On April 7, the company said it had received over 325,000 reservations for the model 3.

I just hope that Elon's surprise doesn't mean they're unprepared for this many pre-orders. In their Model 3 unveil, he noted that their future production capacity would be around 500,000 vehicles a year (or 9,500 to 10,000 a week). Unfortunately, according to their website, their current capacity is around 100,000 (or 2000 a week). Hopefully, all of the pre-order deposit money (400,000 * $1000 = $400 million) will be spent increasing that capacity.

That also means increasing their battery production. Their main factory for the Model 3 batteries isn't even complete yet. If the Model 3 pre-order numbers keep rising, though, by the time they start shipping in late 2017, who knows how many car orders they'll have to fill?

Rose Gold MacBook

When Apple introduced the new MacBook design last year, some called it the MacBook One. That, of course, was because of its single USB-C port.

In a press release today, Apple has announced an updated MacBook: same design, latest processors, and the first Mac with the Rose Gold color option. Until the other Macs get that option, I'll call this the Rose Gold MacBook.

As an update, it's a seemingly minor one. Looking at processor speeds alone, you'd think there was no update at all. But moving to Intel's Skylake processors not only bring some improved battery life but also some performance improvements.

If you've held off on the new MacBook, this might be the one for you.
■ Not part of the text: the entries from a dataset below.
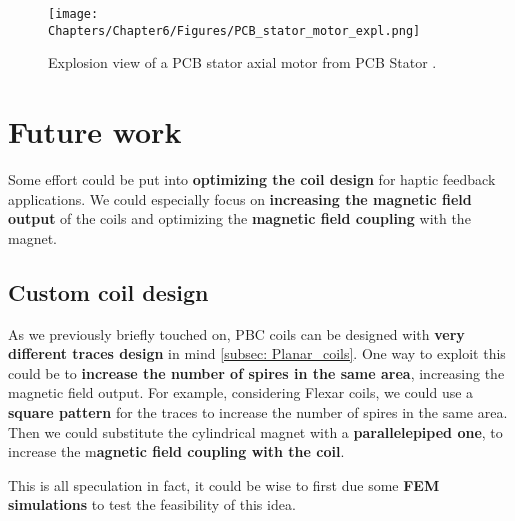 \begin{figure}[H]
    \centering
    \texttt{[image: Chapters/Chapter6/Figures/PCB\_stator\_motor\_expl.png]}
    \caption[Explosion view of a PCB stator axial motor from PCB Stator.]{Explosion view of a PCB stator axial motor from PCB Stator \cite{PCBStator}.}
    \label{fig:PCB_motor}
\end{figure}

\section{Future work}
Some effort could be put into \textbf{optimizing the coil design} for haptic feedback applications.
We could especially focus on \textbf{increasing the magnetic field output} of the coils and optimizing the \textbf{magnetic field coupling} with the magnet.

\subsection{Custom coil design}
As we previously briefly touched on, PBC coils can be designed with \textbf{very different traces design} in mind \ref{subsec: Planar_coils}.
One way to exploit this could be to \textbf{increase the number of spires in the same area}, increasing the magnetic field output.
For example, considering Flexar coils, we could use a \textbf{square pattern} for the traces to increase the number of spires in the same area.
Then we could substitute the cylindrical magnet with a \textbf{parallelepiped one}, to increase the m\textbf{agnetic field coupling with the coil}.

This is all speculation in fact, it could be wise to first due some \textbf{FEM simulations} to test the feasibility of this idea.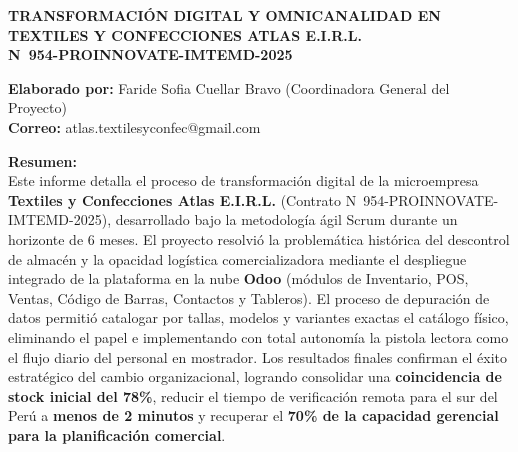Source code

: \documentclass[12pt]{article}
\begin{document}
\vspace*{0.2cm}

\begin{center}
    {\large \textbf{TRANSFORMACIÓN DIGITAL Y OMNICANALIDAD EN TEXTILES Y CONFECCIONES ATLAS E.I.R.L.}}\\[0.4cm]
    {\large \textbf{N\textdegree\ 954-PROINNOVATE-IMTEMD-2025}}
\end{center}

\textbf{Elaborado por:} Faride Sofia Cuellar Bravo (Coordinadora General del Proyecto)\\
\textbf{Correo:} atlas.textilesyconfec@gmail.com

\textbf{Resumen:}\\
Este informe detalla el proceso de transformación digital de la microempresa \textbf{Textiles y Confecciones Atlas E.I.R.L.} (Contrato N\textdegree\ 954-PROINNOVATE-IMTEMD-2025), desarrollado bajo la metodología ágil Scrum durante un horizonte de 6 meses. El proyecto resolvió la problemática histórica del descontrol de almacén y la opacidad logística comercializadora mediante el despliegue integrado de la plataforma en la nube \textbf{Odoo} (módulos de Inventario, POS, Ventas, Código de Barras, Contactos y Tableros). El proceso de depuración de datos permitió catalogar por tallas, modelos y variantes exactas el catálogo físico, eliminando el papel e implementando con total autonomía la pistola lectora como el flujo diario del personal en mostrador. Los resultados finales confirman el éxito estratégico del cambio organizacional, logrando consolidar una \textbf{coincidencia de stock inicial del 78\%}, reducir el tiempo de verificación remota para el sur del Perú a \textbf{menos de 2 minutos} y recuperar el \textbf{70\% de la capacidad gerencial para la planificación comercial}.
\end{document}
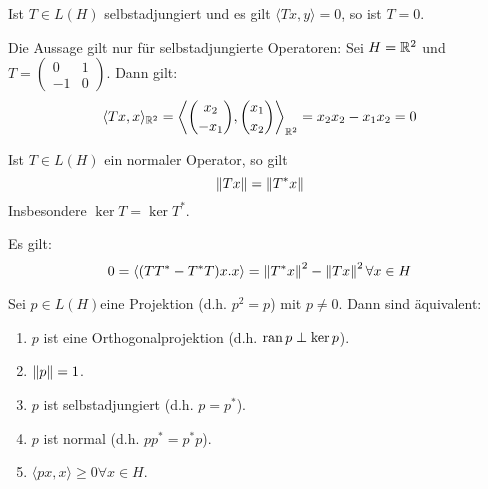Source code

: \newpage
\begin{korollar}
	Ist $ T\in L(H) $ selbstadjungiert und es gilt $ \langle Tx,y\rangle=0 $, so ist $ T=0 $.
\end{korollar}
\begin{bemerkung*}
	Die Aussage gilt nur f\"ur selbstadjungierte Operatoren: Sei $ H=\mathbb{R}^2 $ und $ T=\left(\begin{smallmatrix}
	0&1\\-1&0
	\end{smallmatrix}\right) $. Dann gilt:
	\[ \langle Tx,x\rangle_{\mathbb{R}^2}=\left\langle\binom{x_2}{-x_1},\binom{x_1}{x_2}\right\rangle_{\mathbb{R}^2}=x_2x_2-x_1x_2=0 \]
\end{bemerkung*}
\begin{lemma}
	Ist $ T\in L(H) $ ein normaler Operator, so gilt
	\[ \left\|Tx\right\|=\left\|T^\ast x\right\| \]
	Insbesondere $ \ker T=\ker T^\ast $.
\end{lemma}
\begin{beweis}
	Es gilt:
	\[ 0=\langle (TT^\ast-T^\ast T)x.x\rangle=\left\|T^\ast x\right\|^2-\left\|Tx\right\|^2\forall x\in H \]
\end{beweis}
\begin{satz}
	Sei $ p\in L(H) $eine Projektion (d.h. $ p^2=p $) mit $ p\neq 0 $. Dann sind \"aquivalent:
	\begin{enumerate}
		\item $ p $ ist eine Orthogonalprojektion (d.h. $ \operatorname{ran} p\perp\ker p $).
		\item $ \left\|p\right\|=1 $.
		\item $ p $ ist selbstadjungiert (d.h. $ p=p^\ast $).
		\item $ p $  ist normal (d.h. $ pp^\ast=p^\ast p $).
		\item $ \langle px,x\rangle\geq 0\forall x\in H $.
	\end{enumerate}
\end{satz}
\newpage
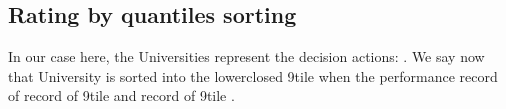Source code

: \documentclass[a4paper,12pt,english]{sphinxhowto}
\begin{document}
\subsection{Rating by quantiles sorting}
\label{\detokenize{tutorial:rating-by-quantiles-sorting}}
In our case here, the Universities represent the decision actions: . We say now that University  is sorted into the lower\sphinxhyphen{}closed 9\sphinxhyphen{}tile  when the performance record of   record of 9\sphinxhyphen{}tile  and   record of 9\sphinxhyphen{}tile .
\def\sphinxLiteralBlockLabel{\label{\detokenize{tutorial:ninetilessorting}}}
\end{document}

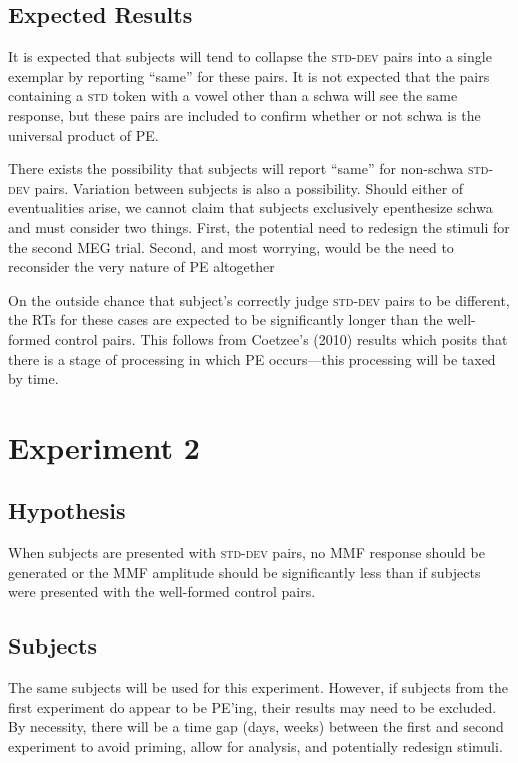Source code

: \documentclass[jou,apacite]{apa6}
\begin{document}
    \subsection{Expected Results}
    It is expected that subjects will tend to collapse the \textsc{std-dev} pairs into a single exemplar by reporting “same” for these pairs. It is not expected that the pairs containing a \textsc{std} token with a vowel other than a schwa will see the same response, but these pairs are included to confirm whether or not schwa is the universal product of PE.

    There exists the possibility that subjects will report “same” for non-schwa \textsc{std-dev} pairs. Variation between subjects is also a possibility. Should either of eventualities arise, we cannot claim that subjects exclusively epenthesize schwa and must consider two things. First, the potential need to redesign the stimuli for the second MEG trial. Second, and most worrying, would be the need to reconsider the very nature of PE altogether

    On the outside chance that subject’s correctly judge \textsc{std-dev} pairs to be different, the RTs for these cases are expected to be significantly longer than the well-formed control pairs. This follows from Coetzee’s (2010) results which posits that there is a stage of processing in which PE occurs—this processing will be taxed by time.

\section{Experiment 2}

    \subsection{Hypothesis}
    When subjects are presented with \textsc{std-dev} pairs, no MMF response should be generated or the MMF amplitude should be significantly less than if subjects were presented with the well-formed control pairs.

    \subsection{Subjects}
    The same subjects will be used for this experiment. However, if subjects from the first experiment do appear to be PE’ing, their results may need to be excluded. By necessity, there will be a time gap (days, weeks) between the first and second experiment to avoid priming, allow for analysis, and potentially redesign stimuli.
\end{document}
If you must have everything Rose Gold in your life, this is a must buy for you. Otherwise, if you need a powerful laptop, like me, stick to the MacBook Pro line.

Another piece of news in Apple's press release today: All 13-inch MacBook Air models now come with 8 GB RAM standard. From a performance standpoint, that's a good minimum to have. That only leaves the 13-inch MacBook Pro (non-Retina; remember this one?), 11-inch MacBook Air, and Mac Mini base models starting with 4 GB. While not terrible, any new Mac purchase should be of an 8 GB or higher configuration. It's one of the requirements for future-proofing your purchase.

Algorithmic photos by Instagram

According to a blog post by Instagram, they'll soon be showing photos in a new, sorted order. Their algorithm will sort through your feed and show you items that they 'believe you will care about the most.' They'll look at content, your relationship with the one posting the photo, and the time the photo was posted. Given Instagram is owned by Facebook and has been for a while, I'm surprised this feature is only now coming to the photo network.

While reorganizing your photos with their smart algorithm, Instagram says they won't be removing any. At least, they won't be doing so from the beginning. Instead, they'll be focusing on optimizing the order of photos first. Given how scrolling Facebook's smart feed will never reveal certain posts, though, it'll only be a matter of time before certain photos never make it into your Instagram feed.

I'm mixed on this change. So long as there is an option to view the timeline in chronological order, I'm all for giving this change a try. But as with Facebook's news feed, I don't like missing things that I would've been interested in seeing had it not been for a computer assuming I didn't want to.

Thankfully, these changes won't be coming for a couple of months. And they promise to listen to feedback along the way. Let's hope I truly don't miss any photos that I'd love to see.

Source: Instagram

iOS and Android encryption

One of the reasons Apple has been requested to build a backdoor into iOS is because the FBI can't access the data on a certain iPhone directly. To get into the encrypted device, they need the correct PIN. Then they'll be able to access the data they want.

By default, all devices running iOS 8 and above are encrypted. Whether it's your new iPhone 6s or your grandmother's iPad 2, if it has the OS installed, the content on it has been encrypted to some degree. The best way to see how many iOS devices are encrypted is thus by seeing how many are using those operating systems.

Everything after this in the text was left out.